#### PROVIDED DATA:
/---

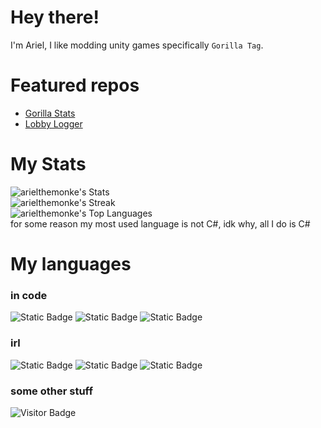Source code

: # Hey there!
I'm Ariel, I like modding unity games specifically `Gorilla Tag`.

# Featured repos
- [Gorilla Stats](https://github.com/arielthemonke/GorillaStats)
- [Lobby Logger](https://github.com/arielthemonke/LobbyLogger)

# My Stats
![arielthemonke's Stats](https://github-readme-stats.vercel.app/api?username=arielthemonke&theme=highcontrast&show_icons=true&hide_border=false&count_private=true)<br/>
![arielthemonke's Streak](https://github-readme-streak-stats.herokuapp.com/?user=arielthemonke&theme=highcontrast&hide_border=false)<br/>
![arielthemonke's Top Languages](https://github-readme-stats.vercel.app/api/top-langs/?username=arielthemonke&theme=highcontrast&show_icons=true&hide_border=false&layout=compact)<br/>
for some reason my most used language is not C#, idk why, all I do is C#<br/>

# My languages
### in code
![Static Badge](https://img.shields.io/badge/C%23-blue)
![Static Badge](https://img.shields.io/badge/.NET-blue?logo=dotnet)
![Static Badge](https://img.shields.io/badge/Python-black?logo=python)
### irl
![Static Badge](https://img.shields.io/badge/Hebrew-blue)
![Static Badge](https://img.shields.io/badge/English-red)
![Static Badge](https://img.shields.io/badge/A%20bit%20of-Arabic-yellow)
### some other stuff
![Visitor Badge](https://komarev.com/ghpvc/?username=arielthemonke&style=flat-square)
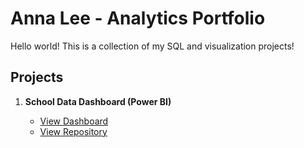 # Anna Lee - Analytics Portfolio
Hello world! This is a collection of my SQL and visualization projects!
## Projects

1. **School Data Dashboard (Power BI)**
   <Interactive dashboard analyzing student performance data>
   - [View Dashboard](link)
   - [View Repository](link)
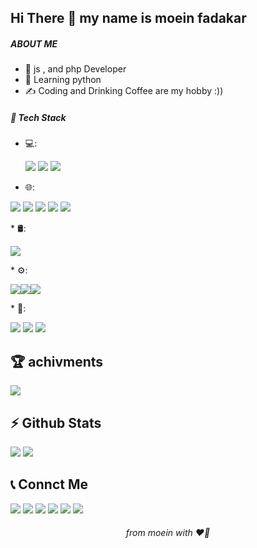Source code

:<h2>Hi There 👋 my name is moein fadakar </h2>
<h5>ABOUT ME</h5>

* 🫡 js , and php Developer
* 🌱 Learning python
* ✍️  Coding and Drinking Coffee are my hobby :))

<h5>🔧   Tech Stack</h5>

* 💻: <p><img src="https://img.shields.io/badge/Python-14354C?style=for-the-badge&logo=python&logoColor=white"> <img src="https://img.shields.io/badge/PHP-777BB4?style=for-the-badge&logo=php&logoColor=white"> <img src="https://img.shields.io/badge/Laravel-FF2D20?style=for-the-badge&logo=laravel&logoColor=white" > </p>   

* 🌐: <p> 
<img src="https://img.shields.io/badge/HTML5-E34F26?style=for-the-badge&logo=html5&logoColor=white"> 
<img src="https://img.shields.io/badge/CSS3-1572B6?style=for-the-badge&logo=css3&logoColor=white" >
<img src="https://img.shields.io/badge/JavaScript-F7DF1E?style=for-the-badge&logo=javascript&logoColor=black" >
<img src="ttps://img.shields.io/badge/Bootstrap-563D7C?style=for-the-badge&logo=bootstrap&logoColor=white">
<img src="https://img.shields.io/badge/jQuery-0769AD?style=for-the-badge&logo=jquery&logoColor=white">
</p>
* 🛢:<p>
<img src="https://img.shields.io/badge/MySQL-00000F?style=for-the-badge&logo=mysql&logoColor=white">
</p>
* ⚙️:<p><img src="https://img.shields.io/badge/GIT-E44C30?style=for-the-badge&logo=git&logoColor=white" ><img src="https://img.shields.io/badge/GitHub-100000?style=flat&logo=github&logoColor=white" ><img src="https://img.shields.io/badge/Markdown-000000?style=flat&logo=markdown&logoColor=white" ></p>
* 🔧:  
<p>
<img src="https://custom-icon-badges.demolab.com/badge/Visual%20Studio-5C2D91.svg?&logo=visual-studio&logoColor=white">
<img src="https://img.shields.io/badge/PyCharm-000?logo=pycharm&logoColor=fff">
<img src="https://img.shields.io/badge/PhpStorm-000?logo=phpstorm&logoColor=fff">
</p>


<h2>🏆   achivments</h2>

<img src="https://github-profile-trophy.vercel.app/?username=ryo-ma)](https://github.com/ryo-ma/github-profile-trophy">


<h2>⚡️   Github Stats</h2>

<img src="https://github-readme-stats.vercel.app/api?username=anuraghazra&show_icons=true&theme=transparent">

<img src="https://github-readme-stats.vercel.app/api/top-langs/?username=anuraghazra&layout=donut)](https://github.com/anuraghazra/github-readme-stats">



<h2>📞   Connct Me</h2>

<p>
<img src="https://img.shields.io/badge/Gmail-D14836?style=for-the-badge&logo=gmail&logoColor=white">
<img src="https://img.shields.io/badge/LinkedIn-0077B5?style=for-the-badge&logo=linkedin&logoColor=white" >
<img src="https://img.shields.io/badge/Instagram-E4405F?style=for-the-badge&logo=instagram&logoColor=white" >
<img src="https://img.shields.io/badge/Website-000000?style=flat&logo=About.me&logoColor=white" >
<img src="https://img.shields.io/badge/Telegram-26A5E4?style=flat&logo=telegram&logoColor=white" >
<img src="https://img.shields.io/badge/GitHub-100000?style=flat&logo=github&logoColor=white" >
</p>


<h6 align="center" >from moein with ❤️‍🔥</h6>


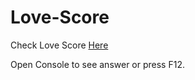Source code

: # Love-Score

Check Love Score [Here](https://pratibha1897.github.io/Love-Score/)

Open Console to see answer or press F12.

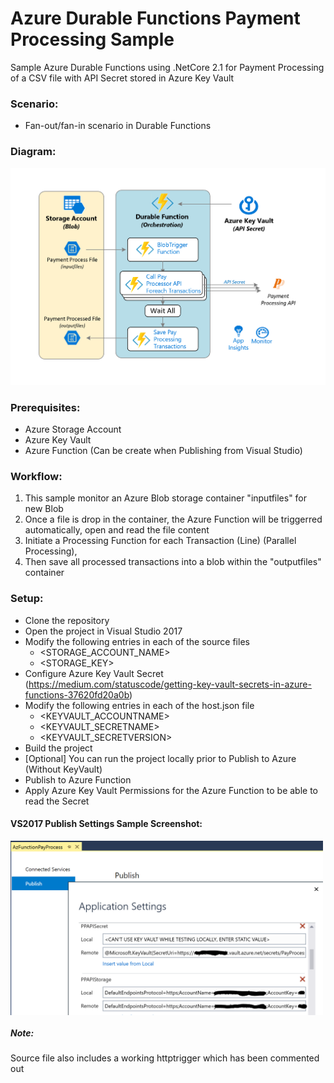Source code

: # Azure Durable Functions Payment Processing Sample

Sample Azure Durable Functions using .NetCore 2.1 for Payment Processing of a CSV file with API Secret stored in Azure Key Vault

### Scenario:
- Fan-out/fan-in scenario in Durable Functions

### Diagram:
![GitHub Logo](/workflow.png)

### Prerequisites:
- Azure Storage Account
- Azure Key Vault
- Azure Function (Can be create when Publishing from Visual Studio)

### Workflow:
1. This sample monitor an Azure Blob storage container "inputfiles" for new Blob
1. Once a file is drop in the container, the Azure Function will be triggerred automatically, open and read the file content
1. Initiate a Processing Function for each Transaction (Line) (Parallel Processing),
1. Then save all processed transactions into a blob within the "outputfiles" container

### Setup:
- Clone the repository
- Open the project in Visual Studio 2017
- Modify the following entries in each of the source files
  - <STORAGE_ACCOUNT_NAME>
  - <STORAGE_KEY>
- Configure Azure Key Vault Secret (https://medium.com/statuscode/getting-key-vault-secrets-in-azure-functions-37620fd20a0b)
- Modify the following entries in each of the host.json file
  - <KEYVAULT_ACCOUNTNAME>
  - <KEYVAULT_SECRETNAME>
  - <KEYVAULT_SECRETVERSION>
- Build the project
- [Optional] You can run the project locally prior to Publish to Azure (Without KeyVault)
- Publish to Azure Function
- Apply Azure Key Vault Permissions for the Azure Function to be able to read the Secret 


#### VS2017 Publish Settings Sample Screenshot:
<img src="./PublishProfile-AKVSettings.PNG" align="center" width="500">


##### Note:
Source file also includes a working httptrigger which has been commented out
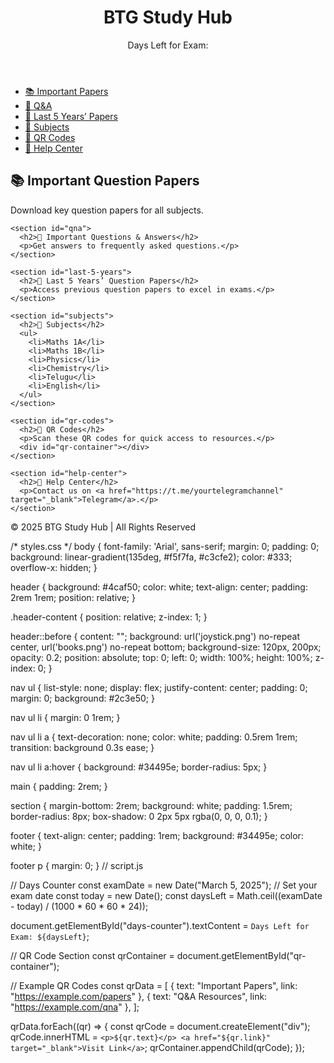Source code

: <!DOCTYPE html>
<html lang="en">
<head>
  <meta charset="UTF-8">
  <meta name="viewport" content="width=device-width, initial-scale=1.0">
  <title>BTG Study Hub</title>
  <link rel="stylesheet" href="styles.css">
</head>
<body>
  <header>
    <div class="header-content">
      <h1>BTG Study Hub</h1>
      <p id="days-counter">Days Left for Exam: </p>
    </div>
  </header>

  <nav>
    <ul>
      <li><a href="#important-papers">📚 Important Papers</a></li>
      <li><a href="#qna">📝 Q&A</a></li>
      <li><a href="#last-5-years">📖 Last 5 Years’ Papers</a></li>
      <li><a href="#subjects">📘 Subjects</a></li>
      <li><a href="#qr-codes">🔗 QR Codes</a></li>
      <li><a href="#help-center">🤝 Help Center</a></li>
    </ul>
  </nav>

  <main>
    <section id="important-papers">
      <h2>📚 Important Question Papers</h2>
      <p>Download key question papers for all subjects.</p>
    </section>

    <section id="qna">
      <h2>📝 Important Questions & Answers</h2>
      <p>Get answers to frequently asked questions.</p>
    </section>

    <section id="last-5-years">
      <h2>📖 Last 5 Years’ Question Papers</h2>
      <p>Access previous question papers to excel in exams.</p>
    </section>

    <section id="subjects">
      <h2>📘 Subjects</h2>
      <ul>
        <li>Maths 1A</li>
        <li>Maths 1B</li>
        <li>Physics</li>
        <li>Chemistry</li>
        <li>Telugu</li>
        <li>English</li>
      </ul>
    </section>

    <section id="qr-codes">
      <h2>🔗 QR Codes</h2>
      <p>Scan these QR codes for quick access to resources.</p>
      <div id="qr-container"></div>
    </section>

    <section id="help-center">
      <h2>🤝 Help Center</h2>
      <p>Contact us on <a href="https://t.me/yourtelegramchannel" target="_blank">Telegram</a>.</p>
    </section>
  </main>

  <footer>
    <p>© 2025 BTG Study Hub | All Rights Reserved</p>
  </footer>

  <script src="script.js"></script>
</body>
</html>
/* styles.css */
body {
  font-family: 'Arial', sans-serif;
  margin: 0;
  padding: 0;
  background: linear-gradient(135deg, #f5f7fa, #c3cfe2);
  color: #333;
  overflow-x: hidden;
}

header {
  background: #4caf50;
  color: white;
  text-align: center;
  padding: 2rem 1rem;
  position: relative;
}

.header-content {
  position: relative;
  z-index: 1;
}

header::before {
  content: "";
  background: url('joystick.png') no-repeat center, url('books.png') no-repeat bottom;
  background-size: 120px, 200px;
  opacity: 0.2;
  position: absolute;
  top: 0;
  left: 0;
  width: 100%;
  height: 100%;
  z-index: 0;
}

nav ul {
  list-style: none;
  display: flex;
  justify-content: center;
  padding: 0;
  margin: 0;
  background: #2c3e50;
}

nav ul li {
  margin: 0 1rem;
}

nav ul li a {
  text-decoration: none;
  color: white;
  padding: 0.5rem 1rem;
  transition: background 0.3s ease;
}

nav ul li a:hover {
  background: #34495e;
  border-radius: 5px;
}

main {
  padding: 2rem;
}

section {
  margin-bottom: 2rem;
  background: white;
  padding: 1.5rem;
  border-radius: 8px;
  box-shadow: 0 2px 5px rgba(0, 0, 0, 0.1);
}

footer {
  text-align: center;
  padding: 1rem;
  background: #34495e;
  color: white;
}

footer p {
  margin: 0;
}
// script.js

// Days Counter
const examDate = new Date("March 5, 2025"); // Set your exam date
const today = new Date();
const daysLeft = Math.ceil((examDate - today) / (1000 * 60 * 60 * 24));

document.getElementById("days-counter").textContent = `Days Left for Exam: ${daysLeft}`;

// QR Code Section
const qrContainer = document.getElementById("qr-container");

// Example QR Codes
const qrData = [
  { text: "Important Papers", link: "https://example.com/papers" },
  { text: "Q&A Resources", link: "https://example.com/qna" },
];

qrData.forEach((qr) => {
  const qrCode = document.createElement("div");
  qrCode.innerHTML = `
    <p>${qr.text}</p>
    <a href="${qr.link}" target="_blank">Visit Link</a>
  `;
  qrContainer.appendChild(qrCode);
});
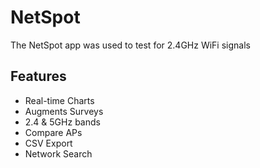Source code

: # NetSpot

The NetSpot app was used to test for 2.4GHz WiFi signals

## Features
* Real-time Charts
* Augments Surveys
* 2.4 & 5GHz bands
* Compare APs
* CSV Export
* Network Search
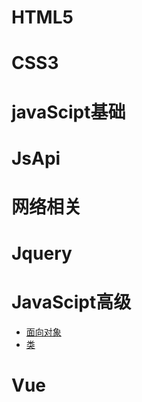 # HTML5
# CSS3
# javaScipt基础
# JsApi
# 网络相关
# Jquery
# JavaScipt高级
 * [面向对象](./file/JsSenior/OO.md) 
 * [类](./file/JsSenior/OO.md)
# Vue

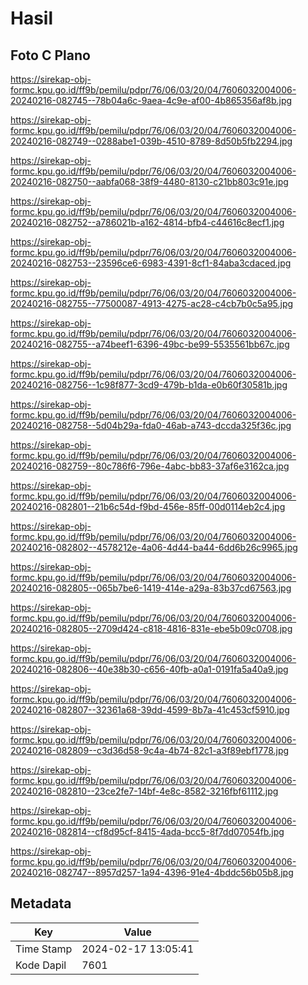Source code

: # Hasil

## Foto C Plano

https://sirekap-obj-formc.kpu.go.id/ff9b/pemilu/pdpr/76/06/03/20/04/7606032004006-20240216-082745--78b04a6c-9aea-4c9e-af00-4b865356af8b.jpg

https://sirekap-obj-formc.kpu.go.id/ff9b/pemilu/pdpr/76/06/03/20/04/7606032004006-20240216-082749--0288abe1-039b-4510-8789-8d50b5fb2294.jpg

https://sirekap-obj-formc.kpu.go.id/ff9b/pemilu/pdpr/76/06/03/20/04/7606032004006-20240216-082750--aabfa068-38f9-4480-8130-c21bb803c91e.jpg

https://sirekap-obj-formc.kpu.go.id/ff9b/pemilu/pdpr/76/06/03/20/04/7606032004006-20240216-082752--a786021b-a162-4814-bfb4-c44616c8ecf1.jpg

https://sirekap-obj-formc.kpu.go.id/ff9b/pemilu/pdpr/76/06/03/20/04/7606032004006-20240216-082753--23596ce6-6983-4391-8cf1-84aba3cdaced.jpg

https://sirekap-obj-formc.kpu.go.id/ff9b/pemilu/pdpr/76/06/03/20/04/7606032004006-20240216-082755--77500087-4913-4275-ac28-c4cb7b0c5a95.jpg

https://sirekap-obj-formc.kpu.go.id/ff9b/pemilu/pdpr/76/06/03/20/04/7606032004006-20240216-082755--a74beef1-6396-49bc-be99-5535561bb67c.jpg

https://sirekap-obj-formc.kpu.go.id/ff9b/pemilu/pdpr/76/06/03/20/04/7606032004006-20240216-082756--1c98f877-3cd9-479b-b1da-e0b60f30581b.jpg

https://sirekap-obj-formc.kpu.go.id/ff9b/pemilu/pdpr/76/06/03/20/04/7606032004006-20240216-082758--5d04b29a-fda0-46ab-a743-dccda325f36c.jpg

https://sirekap-obj-formc.kpu.go.id/ff9b/pemilu/pdpr/76/06/03/20/04/7606032004006-20240216-082759--80c786f6-796e-4abc-bb83-37af6e3162ca.jpg

https://sirekap-obj-formc.kpu.go.id/ff9b/pemilu/pdpr/76/06/03/20/04/7606032004006-20240216-082801--21b6c54d-f9bd-456e-85ff-00d0114eb2c4.jpg

https://sirekap-obj-formc.kpu.go.id/ff9b/pemilu/pdpr/76/06/03/20/04/7606032004006-20240216-082802--4578212e-4a06-4d44-ba44-6dd6b26c9965.jpg

https://sirekap-obj-formc.kpu.go.id/ff9b/pemilu/pdpr/76/06/03/20/04/7606032004006-20240216-082805--065b7be6-1419-414e-a29a-83b37cd67563.jpg

https://sirekap-obj-formc.kpu.go.id/ff9b/pemilu/pdpr/76/06/03/20/04/7606032004006-20240216-082805--2709d424-c818-4816-831e-ebe5b09c0708.jpg

https://sirekap-obj-formc.kpu.go.id/ff9b/pemilu/pdpr/76/06/03/20/04/7606032004006-20240216-082806--40e38b30-c656-40fb-a0a1-0191fa5a40a9.jpg

https://sirekap-obj-formc.kpu.go.id/ff9b/pemilu/pdpr/76/06/03/20/04/7606032004006-20240216-082807--32361a68-39dd-4599-8b7a-41c453cf5910.jpg

https://sirekap-obj-formc.kpu.go.id/ff9b/pemilu/pdpr/76/06/03/20/04/7606032004006-20240216-082809--c3d36d58-9c4a-4b74-82c1-a3f89ebf1778.jpg

https://sirekap-obj-formc.kpu.go.id/ff9b/pemilu/pdpr/76/06/03/20/04/7606032004006-20240216-082810--23ce2fe7-14bf-4e8c-8582-3216fbf61112.jpg

https://sirekap-obj-formc.kpu.go.id/ff9b/pemilu/pdpr/76/06/03/20/04/7606032004006-20240216-082814--cf8d95cf-8415-4ada-bcc5-8f7dd07054fb.jpg

https://sirekap-obj-formc.kpu.go.id/ff9b/pemilu/pdpr/76/06/03/20/04/7606032004006-20240216-082747--8957d257-1a94-4396-91e4-4bddc56b05b8.jpg


## Metadata

| Key        | Value               |
| ---------- | ------------------- |
| Time Stamp | 2024-02-17 13:05:41 |
| Kode Dapil | 7601                |




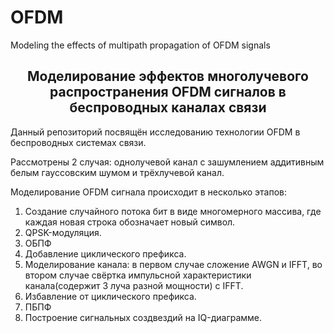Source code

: # OFDM
Modeling the effects of multipath propagation of OFDM signals
<h2 align="center">Моделирование эффектов многолучевого распространения OFDM сигналов в беспроводных каналах связи</h2>
<p>Данный репозиторий посвящён исследованию технологии OFDM в беспроводных системах связи.</p>
<p>Рассмотрены 2 случая: однолучевой канал с зашумлением аддитивным белым гауссовским шумом и трёхлучевой канал.</p>
<p>Моделирование OFDM сигнала происходит в несколько этапов:</p>
<ol>
<li>Создание случайного потока бит в виде многомерного массива, где каждая новая строка обозначает новый символ.</li>
<li>QPSK-модуляция.</li>
<li>ОБПФ</li>
<li>Добавление циклического префикса.</li>
<li>Моделирование канала: в первом случае сложение AWGN и IFFT, во втором случае свёртка импульсной характеристики канала(содержит 3 луча разной мощности) с IFFT.</li>
<li>Избавление от циклического префикса.</li>
<li>ПБПФ</li>
<li>Построение сигнальных создвездий на IQ-диаграмме.</li>
</ol>
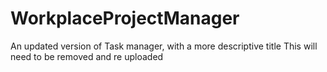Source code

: # WorkplaceProjectManager
An updated version of Task manager, with a more descriptive title
This will need to be removed and re uploaded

\---

#### THE PROBLEM:
What you return must be an exact retyping of the lines above starting at the line with "Sample Azure Durable" and ending at the line with "1. This sample", and nothing besides.

#### RESPONSE TO THIS EXERCISE:
Sample Azure Durable Functions using .NetCore 2.1 for Payment Processing of a CSV file with API Secret stored in Azure Key Vault

### Scenario:
- Fan-out/fan-in scenario in Durable Functions

### Diagram:
![GitHub Logo](/workflow.png)

### Prerequisites:
- Azure Storage Account
- Azure Key Vault
- Azure Function (Can be create when Publishing from Visual Studio)

### Workflow:
1. This sample monitor an Azure Blob storage container "inputfiles" for new Blob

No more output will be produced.